Change the format. If you’ve been writing and revising longhand, try working with a computer. Conversely, if you’ve been working with a computer, print out your document to revise longhand. Sometimes a shift this small can help. I have a theory that the extra time it takes me to write and edit longhand forces me to think a bit slower and find a slightly better sentence.
Enlist a reader. A second set of eyes views your writing from a different perspective. If you work on something on your own for too long, you start to lose sight of how a fresh reader might approach it. You may have edited out something crucial, the absence of which only a new reader can recognize. You also run the risk of editing the thing so thoroughly that it loses its original inspiration/spark/magic.

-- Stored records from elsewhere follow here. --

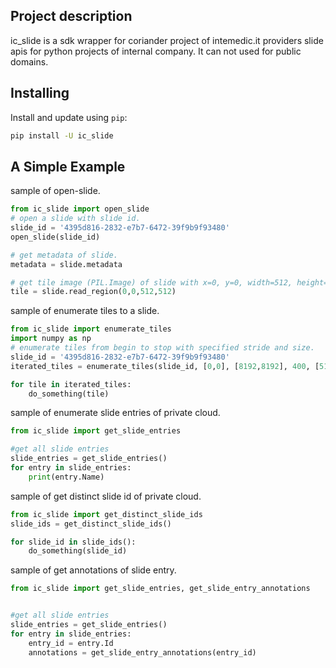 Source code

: ## Project description

ic_slide is a sdk wrapper for coriander project of intemedic.it providers slide apis for python projects of internal company. It can not used for public domains.

## Installing

Install and update using `pip`:

```bash
pip install -U ic_slide
```

## A Simple Example

sample of open-slide.

```python
from ic_slide import open_slide
# open a slide with slide id.
slide_id = '4395d816-2832-e7b7-6472-39f9b9f93480'
open_slide(slide_id)

# get metadata of slide.
metadata = slide.metadata

# get tile image (PIL.Image) of slide with x=0, y=0, width=512, height=512
tile = slide.read_region(0,0,512,512)
```

sample of enumerate tiles to a slide.

```python
from ic_slide import enumerate_tiles
import numpy as np
# enumerate tiles from begin to stop with specified stride and size.
slide_id = '4395d816-2832-e7b7-6472-39f9b9f93480'
iterated_tiles = enumerate_tiles(slide_id, [0,0], [8192,8192], 400, [512,512])

for tile in iterated_tiles:
    do_something(tile)
```

sample of enumerate slide entries of private cloud.

```python
from ic_slide import get_slide_entries

#get all slide entries
slide_entries = get_slide_entries()
for entry in slide_entries:
    print(entry.Name)

```

sample of get distinct slide id of private cloud.

```python
from ic_slide import get_distinct_slide_ids
slide_ids = get_distinct_slide_ids()

for slide_id in slide_ids():
    do_something(slide_id)
```

sample of get annotations of slide entry.

```python
from ic_slide import get_slide_entries, get_slide_entry_annotations


#get all slide entries
slide_entries = get_slide_entries()
for entry in slide_entries:
    entry_id = entry.Id
    annotations = get_slide_entry_annotations(entry_id)
```

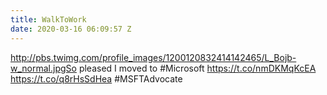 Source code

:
 ```yaml
---
title: WalkToWork
date: 2020-03-16 06:09:57 Z
---
```


 http://pbs.twimg.com/profile_images/1200120832414142465/L_Bojb-w_normal.jpgSo pleased I moved to #Microsoft https://t.co/nmDKMqKcEA https://t.co/q8rHsSdHea #MSFTAdvocate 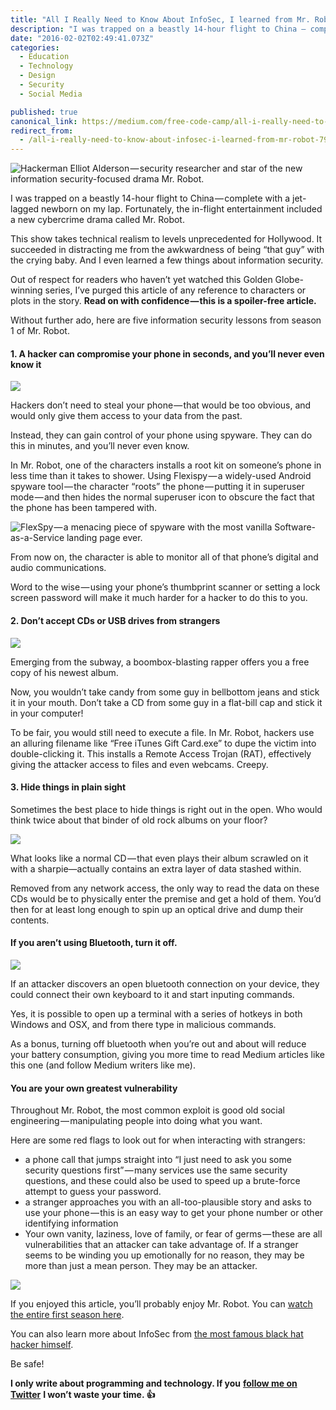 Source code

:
 ```yaml
---
title: "All I Really Need to Know About InfoSec, I learned from Mr. Robot"
description: "I was trapped on a beastly 14-hour flight to China — complete with a jet-lagged newborn on my lap. Fortunately, the in-flight entertainment included a new cybercrime drama called Mr. Robot. This show…"
date: "2016-02-02T02:49:41.073Z"
categories: 
  - Education
  - Technology
  - Design
  - Security
  - Social Media

published: true
canonical_link: https://medium.com/free-code-camp/all-i-really-need-to-know-about-infosec-i-learned-from-mr-robot-7902cca6d729
redirect_from:
  - /all-i-really-need-to-know-about-infosec-i-learned-from-mr-robot-7902cca6d729
---
```


![Hackerman Elliot Alderson — security researcher and star of the new information security-focused drama Mr. Robot.](./asset-1.png)

I was trapped on a beastly 14-hour flight to China — complete with a jet-lagged newborn on my lap. Fortunately, the in-flight entertainment included a new cybercrime drama called Mr. Robot.

This show takes technical realism to levels unprecedented for Hollywood. It succeeded in distracting me from the awkwardness of being “that guy” with the crying baby. And I even learned a few things about information security.

Out of respect for readers who haven’t yet watched this Golden Globe-winning series, I’ve purged this article of any reference to characters or plots in the story. **Read on with confidence — this is a spoiler-free article.**

Without further ado, here are five information security lessons from season 1 of Mr. Robot.

#### 1\. A hacker can compromise your phone in seconds, and you’ll never even know it

![](./asset-2.jpeg)

Hackers don’t need to steal your phone — that would be too obvious, and would only give them access to your data from the past.

Instead, they can gain control of your phone using spyware. They can do this in minutes, and you’ll never even know.

In Mr. Robot, one of the characters installs a root kit on someone’s phone in less time than it takes to shower. Using Flexispy — a widely-used Android spyware tool — the character “roots” the phone — putting it in superuser mode — and then hides the normal superuser icon to obscure the fact that the phone has been tampered with.

![FlexSpy — a menacing piece of spyware with the most vanilla Software-as-a-Service landing page ever.](./asset-3.jpeg)

From now on, the character is able to monitor all of that phone’s digital and audio communications.

Word to the wise — using your phone’s thumbprint scanner or setting a lock screen password will make it much harder for a hacker to do this to you.

#### 2\. Don’t accept CDs or USB drives from strangers

![](./asset-4.jpeg)

Emerging from the subway, a boombox-blasting rapper offers you a free copy of his newest album.

Now, you wouldn’t take candy from some guy in bellbottom jeans and stick it in your mouth. Don’t take a CD from some guy in a flat-bill cap and stick it in your computer!

To be fair, you would still need to execute a file. In Mr. Robot, hackers use an alluring filename like “Free iTunes Gift Card.exe” to dupe the victim into double-clicking it. This installs a Remote Access Trojan (RAT), effectively giving the attacker access to files and even webcams. Creepy.

#### 3\. Hide things in plain sight

Sometimes the best place to hide things is right out in the open. Who would think twice about that binder of old rock albums on your floor?

![](./asset-5.jpeg)

What looks like a normal CD — that even plays their album scrawled on it with a sharpie—actually contains an extra layer of data stashed within.

Removed from any network access, the only way to read the data on these CDs would be to physically enter the premise and get a hold of them. You’d then for at least long enough to spin up an optical drive and dump their contents.

#### If you aren’t using Bluetooth, turn it off.

![](./asset-6.jpeg)

If an attacker discovers an open bluetooth connection on your device, they could connect their own keyboard to it and start inputing commands.

Yes, it is possible to open up a terminal with a series of hotkeys in both Windows and OSX, and from there type in malicious commands.

As a bonus, turning off bluetooth when you’re out and about will reduce your battery consumption, giving you more time to read Medium articles like this one (and follow Medium writers like me).

#### You are your own greatest vulnerability

Throughout Mr. Robot, the most common exploit is good old social engineering — manipulating people into doing what you want.

Here are some red flags to look out for when interacting with strangers:

-   a phone call that jumps straight into “I just need to ask you some security questions first” — many services use the same security questions, and these could also be used to speed up a brute-force attempt to guess your password.
-   a stranger approaches you with an all-too-plausible story and asks to use your phone — this is an easy way to get your phone number or other identifying information
-   Your own vanity, laziness, love of family, or fear of germs — these are all vulnerabilities that an attacker can take advantage of. If a stranger seems to be winding you up emotionally for no reason, they may be more than just a mean person. They may be an attacker.

![](./asset-7.jpeg)

If you enjoyed this article, you’ll probably enjoy Mr. Robot. You can [watch the entire first season here](http://www.amazon.com/gp/product/B00YBX8QEO/ref=as_li_tl?ie=UTF8&camp=1789&creative=9325&creativeASIN=B00YBX8QEO&linkCode=as2&tag=out0b4b-20&linkId=7XIGZAKLZUHAOINS).

You can also learn more about InfoSec from [the most famous black hat hacker himself](http://www.amazon.com/gp/product/B0047Y0F0K/ref=as_li_tl?ie=UTF8&camp=1789&creative=9325&creativeASIN=B0047Y0F0K&linkCode=as2&tag=out0b4b-20&linkId=YAU7HTXFLAUZKFPA).

Be safe!

**I only write about programming and technology. If you** [**follow me on Twitter**](https://twitter.com/ossia) **I won’t waste your time. 👍**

Sleep on it. If you hit a wall, set down your project and return to it later after you’ve slept. If you’re not sleepy, eat a meal or go for a walk.
Step away and do something enriching. Your body and mind need to recharge. It can help to do something that’s creative but lacks the pressure of writing/revising. Do something just for the joy of it. We can learn to bring joy and playfulness back to our writing. Revising then turns into a form of play. Moving a sentence to the end of a paragraph, or rearranging a scene, can be like drawing something in the sand, only for the image to be washed away. And we learn to stop making up imaginary consequences for “getting it wrong.”
Read. Your brain files away lesson after lesson all on its own. Reading from books can answer your revision questions, even if you’re unaware of what you’re looking for. We pick up stylistic tools and techniques, we develop our sense of linguistic rhythm, we even become better spellers when we read. And when we return to our writing, we do so with a more complete tool belt, with the ability to fix problems we couldn’t see before.